[GIVEN RECORDS]

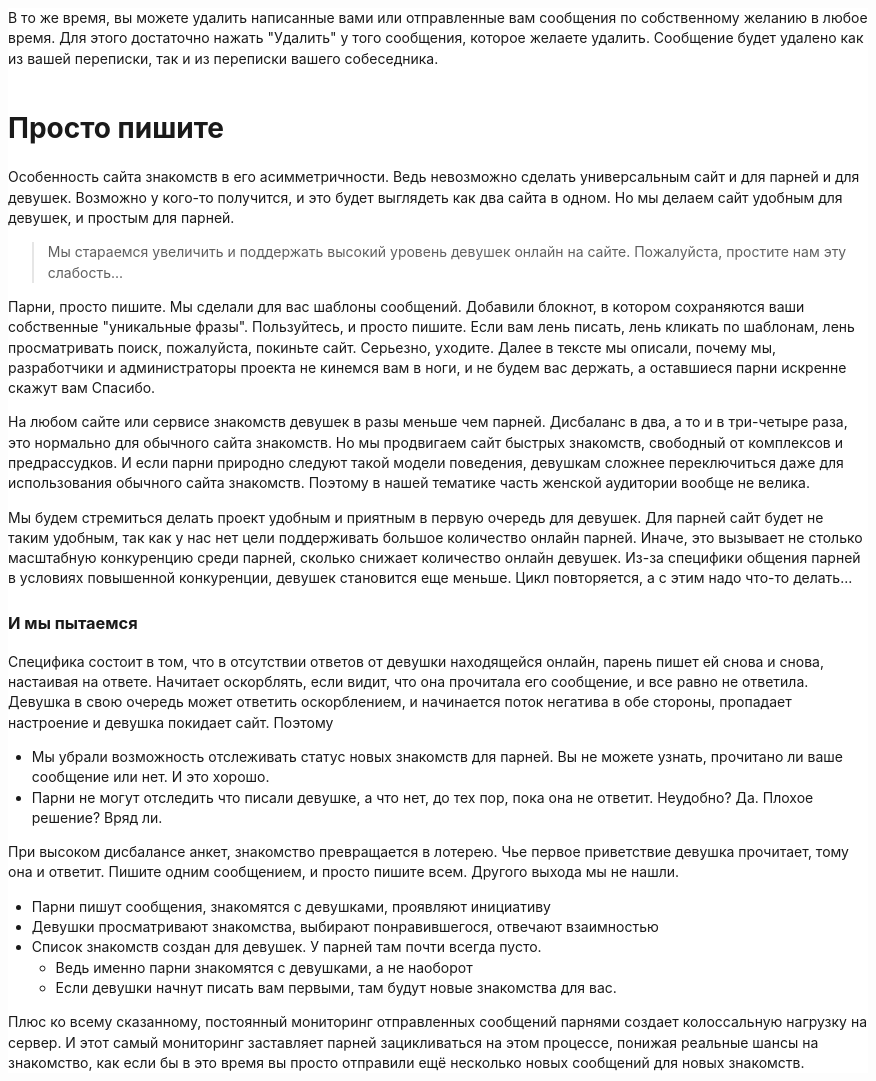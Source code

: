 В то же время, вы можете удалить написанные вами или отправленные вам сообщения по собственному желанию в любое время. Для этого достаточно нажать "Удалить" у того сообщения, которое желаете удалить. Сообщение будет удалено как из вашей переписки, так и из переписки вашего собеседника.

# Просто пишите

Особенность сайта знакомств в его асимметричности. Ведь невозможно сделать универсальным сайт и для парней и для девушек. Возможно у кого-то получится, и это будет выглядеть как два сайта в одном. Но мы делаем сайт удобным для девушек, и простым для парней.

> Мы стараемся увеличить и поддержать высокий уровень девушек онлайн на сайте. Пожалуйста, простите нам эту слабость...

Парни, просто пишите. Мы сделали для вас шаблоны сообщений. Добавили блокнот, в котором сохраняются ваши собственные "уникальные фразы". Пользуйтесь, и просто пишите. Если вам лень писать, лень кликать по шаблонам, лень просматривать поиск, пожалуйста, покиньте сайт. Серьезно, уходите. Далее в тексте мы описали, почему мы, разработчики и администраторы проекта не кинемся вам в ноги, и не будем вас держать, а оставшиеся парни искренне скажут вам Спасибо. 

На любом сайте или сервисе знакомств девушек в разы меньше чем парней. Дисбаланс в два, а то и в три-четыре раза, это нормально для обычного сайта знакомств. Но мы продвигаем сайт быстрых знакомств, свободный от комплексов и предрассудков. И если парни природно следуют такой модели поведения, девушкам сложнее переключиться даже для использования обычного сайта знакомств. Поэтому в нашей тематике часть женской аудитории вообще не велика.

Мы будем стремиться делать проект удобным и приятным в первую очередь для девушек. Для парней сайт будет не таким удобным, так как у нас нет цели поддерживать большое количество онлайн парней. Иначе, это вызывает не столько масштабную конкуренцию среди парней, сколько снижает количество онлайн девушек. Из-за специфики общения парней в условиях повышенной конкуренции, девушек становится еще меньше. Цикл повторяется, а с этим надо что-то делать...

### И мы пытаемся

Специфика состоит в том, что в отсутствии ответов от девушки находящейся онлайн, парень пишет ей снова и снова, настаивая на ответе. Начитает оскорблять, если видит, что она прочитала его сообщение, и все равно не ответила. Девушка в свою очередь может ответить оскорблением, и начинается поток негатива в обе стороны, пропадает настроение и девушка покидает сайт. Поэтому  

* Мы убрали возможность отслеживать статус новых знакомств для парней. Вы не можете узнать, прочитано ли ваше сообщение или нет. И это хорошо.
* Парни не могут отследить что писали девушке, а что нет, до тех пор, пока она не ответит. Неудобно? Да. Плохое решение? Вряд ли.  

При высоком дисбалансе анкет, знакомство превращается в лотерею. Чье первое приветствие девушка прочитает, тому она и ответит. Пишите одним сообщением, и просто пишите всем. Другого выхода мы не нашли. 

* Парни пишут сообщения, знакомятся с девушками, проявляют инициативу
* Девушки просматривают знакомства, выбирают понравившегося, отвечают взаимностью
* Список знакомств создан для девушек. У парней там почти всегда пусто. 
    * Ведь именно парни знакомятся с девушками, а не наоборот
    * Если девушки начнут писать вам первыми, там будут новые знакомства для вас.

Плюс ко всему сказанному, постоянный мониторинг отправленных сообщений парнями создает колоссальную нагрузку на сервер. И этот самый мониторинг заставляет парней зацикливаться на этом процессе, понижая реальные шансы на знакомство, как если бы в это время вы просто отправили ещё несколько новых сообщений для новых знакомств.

[/GIVEN RECORDS]

- ASSIGNMENT -
Please copy the records above word for word, leaving out every picture.

- TASK SOLUTION -
Source code

: В то же время, вы можете удалить написанные вами или отправленные вам сообщения по собственному желанию в любое время. Для этого достаточно нажать "Удалить" у того сообщения, которое желаете удалить. Сообщение будет удалено как из вашей переписки, так и из переписки вашего собеседника.

# Просто пишите

Особенность сайта знакомств в его асимметричности. Ведь невозможно сделать универсальным сайт и для парней и для девушек. Возможно у кого-то получится, и это будет выглядеть как два сайта в одном. Но мы делаем сайт удобным для девушек, и простым для парней.

> Мы стараемся увеличить и поддержать высокий уровень девушек онлайн на сайте. Пожалуйста, простите нам эту слабость...

Парни, просто пишите. Мы сделали для вас шаблоны сообщений. Добавили блокнот, в котором сохраняются ваши собственные "уникальные фразы". Пользуйтесь, и просто пишите. Если вам лень писать, лень кликать по шаблонам, лень просматривать поиск, пожалуйста, покиньте сайт. Серьезно, уходите. Далее в тексте мы описали, почему мы, разработчики и администраторы проекта не кинемся вам в ноги, и не будем вас держать, а оставшиеся парни искренне скажут вам Спасибо. 

На любом сайте или сервисе знакомств девушек в разы меньше чем парней. Дисбаланс в два, а то и в три-четыре раза, это нормально для обычного сайта знакомств. Но мы продвигаем сайт быстрых знакомств, свободный от комплексов и предрассудков. И если парни природно следуют такой модели поведения, девушкам сложнее переключиться даже для использования обычного сайта знакомств. Поэтому в нашей тематике часть женской аудитории вообще не велика.

Мы будем стремиться делать проект удобным и приятным в первую очередь для девушек. Для парней сайт будет не таким удобным, так как у нас нет цели поддерживать большое количество онлайн парней. Иначе, это вызывает не столько масштабную конкуренцию среди парней, сколько снижает количество онлайн девушек. Из-за специфики общения парней в условиях повышенной конкуренции, девушек становится еще меньше. Цикл повторяется, а с этим надо что-то делать...

### И мы пытаемся

Специфика состоит в том, что в отсутствии ответов от девушки находящейся онлайн, парень пишет ей снова и снова, настаивая на ответе. Начитает оскорблять, если видит, что она прочитала его сообщение, и все равно не ответила. Девушка в свою очередь может ответить оскорблением, и начинается поток негатива в обе стороны, пропадает настроение и девушка покидает сайт. Поэтому  

* Мы убрали возможность отслеживать статус новых знакомств для парней. Вы не можете узнать, прочитано ли ваше сообщение или нет. И это хорошо.
* Парни не могут отследить что писали девушке, а что нет, до тех пор, пока она не ответит. Неудобно? Да. Плохое решение? Вряд ли.  

При высоком дисбалансе анкет, знакомство превращается в лотерею. Чье первое приветствие девушка прочитает, тому она и ответит. Пишите одним сообщением, и просто пишите всем. Другого выхода мы не нашли. 

* Парни пишут сообщения, знакомятся с девушками, проявляют инициативу
* Девушки просматривают знакомства, выбирают понравившегося, отвечают взаимностью
* Список знакомств создан для девушек. У парней там почти всегда пусто. 
    * Ведь именно парни знакомятся с девушками, а не наоборот
    * Если девушки начнут писать вам первыми, там будут новые знакомства для вас.

Плюс ко всему сказанному, постоянный мониторинг отправленных сообщений парнями создает колоссальную нагрузку на сервер. И этот самый мониторинг заставляет парней зацикливаться на этом процессе, понижая реальные шансы на знакомство, как если бы в это время вы просто отправили ещё несколько новых сообщений для новых знакомств.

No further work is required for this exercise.